Com isso, começou a procurar informações sobre o seu paradeiro e depois, conseguiu reencontrá-lo através das redes sociais. Em pouco tempo, os dois já estavam tendo encontros amorosos. “Ele era diferente. A maioria dos outros meninos se incomodava só porque eu fumava cigarro. No quinto encontro, ele me disse que trabalhava no tráfico. Fiquei muito surpresa, mas feliz porque ele era do mundão assim como eu”, conta.
Foi com esse namorado que conheceu o crack. Por ser muito boa em matemática, começou a trabalhar ao seu lado. Letícia fazia a contabilidade do tráfico e ele dava a ela todas as drogas que queria. “Eu gostava muito dele. Ver ele andando com arma e papelote de drogas se tornou normal. Eu sabia que não era a única na vida dele, mas eu tinha todo o dinheiro e droga que queria, então não me importava”, relata.
Mas, o envolvimento amoroso dos dois poderia colocar a família de Letícia em risco. Em um determinado momento, ela teve que escolher com quem ficaria e acabou optando pela sua família. “Por mais que doesse muito deixar ele, tinha que pensar no bem e na segurança da minha família”, fala.
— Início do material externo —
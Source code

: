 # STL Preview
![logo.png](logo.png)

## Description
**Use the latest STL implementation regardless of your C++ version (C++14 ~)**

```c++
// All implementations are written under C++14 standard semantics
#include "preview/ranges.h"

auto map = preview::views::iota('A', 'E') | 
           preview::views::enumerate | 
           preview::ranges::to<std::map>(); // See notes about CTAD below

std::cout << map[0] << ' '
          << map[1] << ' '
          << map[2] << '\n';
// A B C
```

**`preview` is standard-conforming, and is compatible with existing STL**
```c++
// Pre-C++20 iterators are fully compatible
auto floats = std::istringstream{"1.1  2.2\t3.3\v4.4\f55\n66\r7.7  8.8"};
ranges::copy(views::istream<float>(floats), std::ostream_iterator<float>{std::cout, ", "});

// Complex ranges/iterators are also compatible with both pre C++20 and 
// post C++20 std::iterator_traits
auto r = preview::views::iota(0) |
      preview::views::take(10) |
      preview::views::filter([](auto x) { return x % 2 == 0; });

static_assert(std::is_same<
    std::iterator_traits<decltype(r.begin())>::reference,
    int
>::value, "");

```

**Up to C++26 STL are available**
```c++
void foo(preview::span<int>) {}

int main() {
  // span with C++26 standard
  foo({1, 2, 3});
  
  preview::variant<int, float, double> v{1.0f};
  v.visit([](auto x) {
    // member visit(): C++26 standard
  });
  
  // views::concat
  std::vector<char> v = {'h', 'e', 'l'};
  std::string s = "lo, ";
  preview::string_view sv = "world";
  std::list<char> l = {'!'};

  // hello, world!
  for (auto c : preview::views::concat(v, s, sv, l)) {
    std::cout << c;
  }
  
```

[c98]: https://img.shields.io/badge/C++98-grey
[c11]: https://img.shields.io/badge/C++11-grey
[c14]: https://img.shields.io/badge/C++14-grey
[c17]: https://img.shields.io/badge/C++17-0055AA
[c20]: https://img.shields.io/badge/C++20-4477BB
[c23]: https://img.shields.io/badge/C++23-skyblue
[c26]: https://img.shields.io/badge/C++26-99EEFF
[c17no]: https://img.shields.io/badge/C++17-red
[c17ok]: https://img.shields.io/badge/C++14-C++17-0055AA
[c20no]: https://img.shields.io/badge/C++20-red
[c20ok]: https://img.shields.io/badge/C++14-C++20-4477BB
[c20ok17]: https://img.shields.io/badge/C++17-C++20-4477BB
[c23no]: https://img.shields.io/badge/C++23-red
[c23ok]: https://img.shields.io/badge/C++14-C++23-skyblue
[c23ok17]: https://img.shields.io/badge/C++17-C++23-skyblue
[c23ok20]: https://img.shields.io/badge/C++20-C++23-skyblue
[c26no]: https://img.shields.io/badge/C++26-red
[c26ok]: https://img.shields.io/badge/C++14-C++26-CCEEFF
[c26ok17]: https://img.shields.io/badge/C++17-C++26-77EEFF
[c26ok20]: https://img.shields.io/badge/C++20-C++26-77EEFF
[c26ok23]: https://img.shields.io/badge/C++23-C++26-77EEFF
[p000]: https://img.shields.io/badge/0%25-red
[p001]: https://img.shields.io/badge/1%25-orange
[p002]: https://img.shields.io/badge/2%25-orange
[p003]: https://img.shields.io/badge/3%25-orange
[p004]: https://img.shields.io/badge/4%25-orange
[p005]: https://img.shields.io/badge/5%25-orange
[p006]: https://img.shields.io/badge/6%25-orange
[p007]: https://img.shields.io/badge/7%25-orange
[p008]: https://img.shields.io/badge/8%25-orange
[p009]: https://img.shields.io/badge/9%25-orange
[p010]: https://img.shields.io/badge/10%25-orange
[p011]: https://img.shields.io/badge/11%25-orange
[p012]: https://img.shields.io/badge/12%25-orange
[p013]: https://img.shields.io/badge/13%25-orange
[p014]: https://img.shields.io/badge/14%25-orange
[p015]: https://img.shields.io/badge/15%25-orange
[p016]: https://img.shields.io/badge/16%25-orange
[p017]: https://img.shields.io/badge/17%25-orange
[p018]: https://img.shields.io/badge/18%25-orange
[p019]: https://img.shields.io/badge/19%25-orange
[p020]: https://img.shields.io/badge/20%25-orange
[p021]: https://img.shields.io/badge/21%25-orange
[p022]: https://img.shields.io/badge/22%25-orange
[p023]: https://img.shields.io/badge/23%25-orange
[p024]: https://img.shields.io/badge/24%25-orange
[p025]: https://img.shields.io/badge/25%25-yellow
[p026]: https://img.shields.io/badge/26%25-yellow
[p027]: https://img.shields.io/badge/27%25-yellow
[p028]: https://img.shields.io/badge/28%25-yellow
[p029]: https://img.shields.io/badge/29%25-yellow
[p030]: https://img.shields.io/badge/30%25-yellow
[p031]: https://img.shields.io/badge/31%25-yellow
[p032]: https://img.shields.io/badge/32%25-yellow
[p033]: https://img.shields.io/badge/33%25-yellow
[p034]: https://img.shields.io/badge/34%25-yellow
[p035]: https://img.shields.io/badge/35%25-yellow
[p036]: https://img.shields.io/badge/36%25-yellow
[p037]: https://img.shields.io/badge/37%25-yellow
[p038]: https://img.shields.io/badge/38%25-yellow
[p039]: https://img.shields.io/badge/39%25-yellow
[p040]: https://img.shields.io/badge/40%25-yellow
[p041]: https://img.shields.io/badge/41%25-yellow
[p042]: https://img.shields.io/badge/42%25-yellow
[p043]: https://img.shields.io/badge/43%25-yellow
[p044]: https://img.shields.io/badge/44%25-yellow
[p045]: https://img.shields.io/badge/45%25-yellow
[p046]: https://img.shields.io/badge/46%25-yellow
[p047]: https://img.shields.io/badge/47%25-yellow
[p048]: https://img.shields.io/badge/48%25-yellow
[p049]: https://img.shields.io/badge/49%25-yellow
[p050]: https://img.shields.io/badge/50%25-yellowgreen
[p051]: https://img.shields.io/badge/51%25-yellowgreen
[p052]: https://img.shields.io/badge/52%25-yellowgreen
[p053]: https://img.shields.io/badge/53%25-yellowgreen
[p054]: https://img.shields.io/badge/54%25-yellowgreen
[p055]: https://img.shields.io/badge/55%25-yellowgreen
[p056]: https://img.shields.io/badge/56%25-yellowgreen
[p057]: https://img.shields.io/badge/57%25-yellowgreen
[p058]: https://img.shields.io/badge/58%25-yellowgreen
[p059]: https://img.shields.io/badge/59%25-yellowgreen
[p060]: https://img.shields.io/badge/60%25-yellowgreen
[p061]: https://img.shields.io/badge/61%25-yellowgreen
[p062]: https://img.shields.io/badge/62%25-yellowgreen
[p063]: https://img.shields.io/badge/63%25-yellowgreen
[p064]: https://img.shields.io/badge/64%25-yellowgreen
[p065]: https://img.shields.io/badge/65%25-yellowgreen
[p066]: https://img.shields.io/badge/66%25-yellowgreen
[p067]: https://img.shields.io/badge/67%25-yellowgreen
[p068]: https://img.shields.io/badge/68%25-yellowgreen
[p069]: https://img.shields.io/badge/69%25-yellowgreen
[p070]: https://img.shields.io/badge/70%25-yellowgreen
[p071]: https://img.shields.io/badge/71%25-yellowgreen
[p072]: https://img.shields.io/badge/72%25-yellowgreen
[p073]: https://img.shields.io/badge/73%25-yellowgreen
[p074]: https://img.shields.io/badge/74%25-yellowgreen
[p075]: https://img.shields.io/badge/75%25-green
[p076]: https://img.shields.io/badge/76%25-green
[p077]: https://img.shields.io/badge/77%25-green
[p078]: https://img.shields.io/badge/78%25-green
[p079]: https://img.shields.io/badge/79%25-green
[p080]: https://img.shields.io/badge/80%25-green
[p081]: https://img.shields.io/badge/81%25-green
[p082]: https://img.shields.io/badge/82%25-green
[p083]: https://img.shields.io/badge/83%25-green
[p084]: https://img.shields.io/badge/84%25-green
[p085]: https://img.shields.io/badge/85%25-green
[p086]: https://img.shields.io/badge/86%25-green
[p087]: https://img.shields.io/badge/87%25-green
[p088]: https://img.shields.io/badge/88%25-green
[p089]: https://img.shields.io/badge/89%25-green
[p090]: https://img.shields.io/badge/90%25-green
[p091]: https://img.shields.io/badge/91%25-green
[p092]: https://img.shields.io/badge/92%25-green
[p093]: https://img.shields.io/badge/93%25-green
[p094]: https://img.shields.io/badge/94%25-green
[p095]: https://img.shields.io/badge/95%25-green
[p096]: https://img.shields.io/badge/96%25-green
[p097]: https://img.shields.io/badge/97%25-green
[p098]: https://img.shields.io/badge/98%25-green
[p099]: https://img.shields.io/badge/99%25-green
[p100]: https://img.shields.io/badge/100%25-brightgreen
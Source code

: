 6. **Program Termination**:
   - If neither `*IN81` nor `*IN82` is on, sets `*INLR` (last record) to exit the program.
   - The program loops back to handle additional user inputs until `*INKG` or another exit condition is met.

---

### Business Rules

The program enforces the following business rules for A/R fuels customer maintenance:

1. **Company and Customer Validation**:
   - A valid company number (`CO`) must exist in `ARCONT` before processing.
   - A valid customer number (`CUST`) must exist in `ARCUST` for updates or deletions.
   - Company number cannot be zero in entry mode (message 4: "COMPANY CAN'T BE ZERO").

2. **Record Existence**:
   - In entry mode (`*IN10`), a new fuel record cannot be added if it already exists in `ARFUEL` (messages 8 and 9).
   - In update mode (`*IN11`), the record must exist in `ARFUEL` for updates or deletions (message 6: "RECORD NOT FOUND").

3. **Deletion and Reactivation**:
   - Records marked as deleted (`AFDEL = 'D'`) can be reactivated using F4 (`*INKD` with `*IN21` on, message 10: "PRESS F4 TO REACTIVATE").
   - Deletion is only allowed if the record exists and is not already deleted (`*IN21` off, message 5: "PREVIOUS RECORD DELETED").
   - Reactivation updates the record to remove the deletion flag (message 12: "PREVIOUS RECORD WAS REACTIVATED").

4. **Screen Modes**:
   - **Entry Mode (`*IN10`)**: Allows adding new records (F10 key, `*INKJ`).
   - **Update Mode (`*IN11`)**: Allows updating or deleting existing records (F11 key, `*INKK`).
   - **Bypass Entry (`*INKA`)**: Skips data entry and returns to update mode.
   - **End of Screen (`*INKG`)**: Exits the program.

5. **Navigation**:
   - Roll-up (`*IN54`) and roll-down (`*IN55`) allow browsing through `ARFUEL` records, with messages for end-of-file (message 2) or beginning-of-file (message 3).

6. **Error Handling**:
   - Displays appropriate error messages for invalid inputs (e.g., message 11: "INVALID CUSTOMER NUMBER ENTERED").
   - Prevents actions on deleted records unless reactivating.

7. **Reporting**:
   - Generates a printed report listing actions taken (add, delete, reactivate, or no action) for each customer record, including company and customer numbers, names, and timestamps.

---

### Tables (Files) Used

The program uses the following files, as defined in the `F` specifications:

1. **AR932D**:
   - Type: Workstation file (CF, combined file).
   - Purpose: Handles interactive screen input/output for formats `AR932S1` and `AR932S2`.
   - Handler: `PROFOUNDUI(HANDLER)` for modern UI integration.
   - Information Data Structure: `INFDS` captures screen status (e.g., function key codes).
Mesmo com a intenção de proteger os familiares, Letícia acabou tendo diversas intrigas com os pais. Quando usava drogas, não tinha controle sobre os próprios atos. Ficava agressiva e procurava desesperadamente vender tudo o que tinha dentro de casa para usar drogas. Posteriormente, o tráfico passou a não aceitar mais os penhores e os pais se recusaram a dar dinheiro. A jovem procurou alternativas, mas, sem muitas opções, começou a se prostituir. Estava disposta a tudo para conseguir dinheiro.
Chegou até a se relacionar com homens agressivos, que davam tapas e socos nela. Ela procurava pensar que, quando toda aquela humilhação acabasse, ela ganharia sua recompensa. “Já teve até uma vez em que um cara falou que ia me dar dois pinos de cocaína e não deu nada. Ainda me mandou dar no pé”. Nas vezes em que conseguia a droga, quando a brisa passava, ela se sentia suja e um objeto sem valor.
Para ela, o fundo do poço chegou quando começou a comer comida do lixo. “Eu não conseguia parar de usar drogas e estava comendo lixo, quando poderia estar em casa com a minha família. Para mim, não tinha mais saída”, conta. Tempos depois, foi internada em uma clínica de reabilitação religiosa, mas ela não gostava do ambiente e uma semana depois de sair de lá voltou a fumar e a beber. Depois tentou uma clínica que realizava um tratamento com medicamentos, mas passava o tempo todo dopada. Outra internação falha.
Ao sair desta segunda, voltou a usar crack e fez uma dívida de quase 2 mil reais. “Os traficantes conversaram com os meus pais e disseram que iam me apagar. Meus pais ficaram desesperados e me mandaram para a casa da minha avó no Nordeste”.
Atualmente, de volta à sua região de origem, Letícia se sente mais tranquila, pensa com carinho na amiga e reflete sobre os caminhos que sua vida tomou. “Não acho que alguém tenha culpa da minha vida ser do jeito que é. Mas eu sentia que não era amada por ninguém… Acho que se meus pais tivessem sido um pouco mais presentes, talvez toda a minha vida fosse diferente”.
Morando com a avó, ainda não se livrou do vício, mas usa “apenas” um pino de cocaína por dia. Para consumir, a avó a acompanha até o local onde Letícia compra a droga e fica ao seu lado enquanto a moça usa. Aos 19 anos, Letícia espera encontrar um rumo diferente para sua vida, mas ainda não sabe por onde começar.